- Theatrical release poster
- Directed by: Carlo Padial
- Screenplay by: Desirée de Fez; Carlos de Diego; Carlo Padial;
- Starring: Berto Romero; Judit Martín; Joaquín Reyes; Bruna Cusí; Raúl Arévalo; Tamar Novas; Miguel Noguera; Melina Matthews; Javier Botet; Belén Barenys;
- Cinematography: Patricio Vial
- Edited by: Ove Hermida-Carro; Jaume Martí;
- Music by: Javier Rodero Villa
- Production companies: El Cansancio; Bambina Films; Scorpora Studio; Pioneros Media Offline;
- Distributed by: A Contracorriente Films
- Release dates: 11 March 2026 (Málaga); 15 May 2026 (Spain);
- Running time: 87 minutes
- Country: Spain
- Language: Spanish

= Pizza Movies =

Pizza Movies is a 2026 Spanish comedy film directed by Carlo Padial from a screenplay co-written with Desirée de Fez and Carlos de Diego. It stars Berto Romero and Judit Martín.

It premiered on 11 March 2026 at the 29th Málaga Film Festival ahead of its 15 May 2026 theatrical release in Spain by A Contracorriente Films.

== Plot ==
The plot follows a couple (journalist and film critic Thais and publicist Alan) who decides to open a pizza business in the midst of a career crisis.

== Production ==
The screenplay was written by Desirée de Fez, Carlos de Diego, and Carlo Padial. De Fez stated that the film stemmed from "the desire to make a positive, happy, cheerful comedy", finding inspiration in the American comedies of Mel Brooks, Hal Ashby or Albert Brooks from the late 60s, 70s, and 80s.
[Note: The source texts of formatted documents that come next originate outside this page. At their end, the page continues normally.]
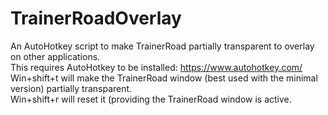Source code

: # TrainerRoadOverlay
An AutoHotkey script to make TrainerRoad partially transparent to overlay on other applications.</br>
This requires AutoHotkey to be installed: https://www.autohotkey.com/</br>
Win+shift+t will make the TrainerRoad window (best used with the minimal version) partially transparent.</br>
Win+shift+r will reset it (providing the TrainerRoad window is active.</br>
The film was produced by El Cansancio, Bambina, Scorpora, and Pioneros Media Offline.

== Release ==
Pizza Movies was presented at the 29th Málaga Film Festival on 11 March 2026. For its Catalan premiere, it was programmed at the D'A Film Festival. It is scheduled to be released theatrically in Spain on 15 May 2026.

== Reception ==
Víctor A. Gómez of La Opinión de Málaga praised as a merit how Padial manages to tell "important things about who we are and where we stand right now" and "offering a hopeful way forward" "without a trace of cynicism".
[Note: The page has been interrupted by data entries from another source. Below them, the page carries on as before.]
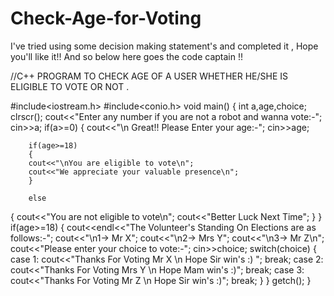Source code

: # Check-Age-for-Voting
I've tried using  some decision making statement's and completed it , Hope you'll like it!!
And so below here goes the code captain !!

//C++ PROGRAM TO CHECK AGE OF A USER WHETHER HE/SHE IS ELIGIBLE TO VOTE OR NOT .


#include<iostream.h>
#include<conio.h>
void main()
{
	int a,age,choice;
	clrscr();
	cout<<"Enter any number if you are not a robot and wanna vote:-";
	cin>>a;
	if(a>=0)
{
	cout<<"\n Great!! Please Enter your age:-";
	cin>>age;

		if(age>=18)
		{
		cout<<"\nYou are eligible to vote\n";
		cout<<"We appreciate your valuable presence\n";
		}

		else
{
		cout<<"You are not eligible to vote\n";
		cout<<"Better Luck Next Time";
}
}
	if(age>=18)
	{
	cout<<endl<<"The Volunteer's Standing On Elections are as follows:-";
	cout<<"\n1-> Mr X";
	cout<<"\n2-> Mrs Y";
	cout<<"\n3-> Mr Z\n";
	cout<<"Please enter your choice to vote:-";
	cin>>choice;
	switch(choice)
	{
		case 1:
			cout<<"Thanks For Voting Mr X \n Hope Sir win's :) ";
			break;
		case 2:
			cout<<"Thanks For Voting Mrs Y \n Hope Mam win's :)";
			break;
		case 3:
			cout<<"Thanks For Voting Mr Z \n Hope Sir win's :)";
			break;
	}
	}
	getch();
}


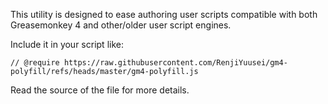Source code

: This utility is designed to ease authoring user scripts compatible with
both Greasemonkey 4 and other/older user script engines.

Include it in your script like:

    // @require https://raw.githubusercontent.com/RenjiYuusei/gm4-polyfill/refs/heads/master/gm4-polyfill.js

Read the source of the file for more details.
Fran González of Mondosonoro rated the film 7 out of 10 points, writing that it inspires with its "remarkable optimism and human warmth in these dark and cynical times".

Writing in El Mundo, Nacho Vigalondo billed the film as "a universal film about the triumph of love over the wear and tear of life in times of economic uncertainty", entailing a brand of "underground cinema to watch with the family".

Jordi Batlle Caminal of La Vanguardia rated the film 4 out of 5 stars, finding strikingly curious (or miraculous) how "despite being the polar opposite of social cinema, Pizza Movies captures the state of the world with crystal-clear precision".

Ricardo Rosado of Fotogramas rated the film 4 out of 5 stars, writing about how it "shields us from cynicism and barbarism by embracing kindness, buffoonery, and melancholy".

Carlos Marañón of Cinemanía rated the film 4 ouf of 5 stars, declaring it "a full-blown romantic comedy about two losers".